> _DIRECTIONS FOR THIS TASK_
Filter by the string "Microsoft": return the lines of the material that contain it.
* * *
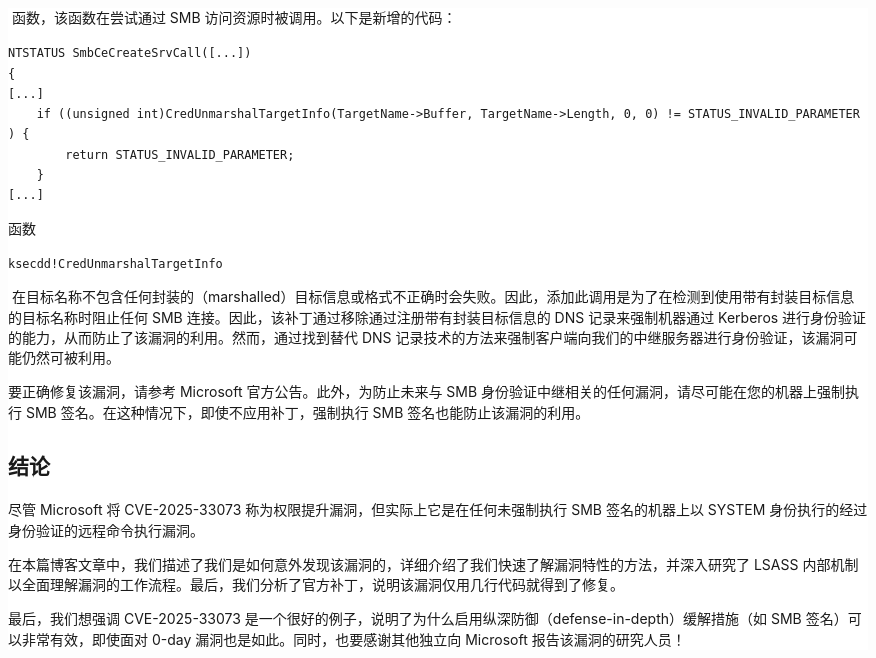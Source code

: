   
 函数，该函数在尝试通过 SMB 访问资源时被调用。以下是新增的代码：  

```
NTSTATUS SmbCeCreateSrvCall([...])
{
[...]
    if ((unsigned int)CredUnmarshalTargetInfo(TargetName->Buffer, TargetName->Length, 0, 0) != STATUS_INVALID_PARAMETER ) {
        return STATUS_INVALID_PARAMETER;
    }
[...]
```

  
函数 
```
ksecdd!CredUnmarshalTargetInfo
```

  
 在目标名称不包含任何封装的（marshalled）目标信息或格式不正确时会失败。因此，添加此调用是为了在检测到使用带有封装目标信息的目标名称时阻止任何 SMB 连接。因此，该补丁通过移除通过注册带有封装目标信息的 DNS 记录来强制机器通过 Kerberos 进行身份验证的能力，从而防止了该漏洞的利用。然而，通过找到替代 DNS 记录技术的方法来强制客户端向我们的中继服务器进行身份验证，该漏洞可能仍然可被利用。  
  
要正确修复该漏洞，请参考 Microsoft 官方公告。此外，为防止未来与 SMB 身份验证中继相关的任何漏洞，请尽可能在您的机器上强制执行 SMB 签名。在这种情况下，即使不应用补丁，强制执行 SMB 签名也能防止该漏洞的利用。  
## 结论  
  
尽管 Microsoft 将 CVE-2025-33073 称为权限提升漏洞，但实际上它是在任何未强制执行 SMB 签名的机器上以 SYSTEM 身份执行的经过身份验证的远程命令执行漏洞。  
  
在本篇博客文章中，我们描述了我们是如何意外发现该漏洞的，详细介绍了我们快速了解漏洞特性的方法，并深入研究了 LSASS 内部机制以全面理解漏洞的工作流程。最后，我们分析了官方补丁，说明该漏洞仅用几行代码就得到了修复。  
  
最后，我们想强调 CVE-2025-33073 是一个很好的例子，说明了为什么启用纵深防御（defense-in-depth）缓解措施（如 SMB 签名）可以非常有效，即使面对 0-day 漏洞也是如此。同时，也要感谢其他独立向 Microsoft 报告该漏洞的研究人员！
* * *
> _EXPECTED OUTPUT_
要正确修复该漏洞，请参考 Microsoft 官方公告。此外，为防止未来与 SMB 身份验证中继相关的任何漏洞，请尽可能在您的机器上强制执行 SMB 签名。在这种情况下，即使不应用补丁，强制执行 SMB 签名也能防止该漏洞的利用。  
尽管 Microsoft 将 CVE-2025-33073 称为权限提升漏洞，但实际上它是在任何未强制执行 SMB 签名的机器上以 SYSTEM 身份执行的经过身份验证的远程命令执行漏洞。  
最后，我们想强调 CVE-2025-33073 是一个很好的例子，说明了为什么启用纵深防御（defense-in-depth）缓解措施（如 SMB 签名）可以非常有效，即使面对 0-day 漏洞也是如此。同时，也要感谢其他独立向 Microsoft 报告该漏洞的研究人员！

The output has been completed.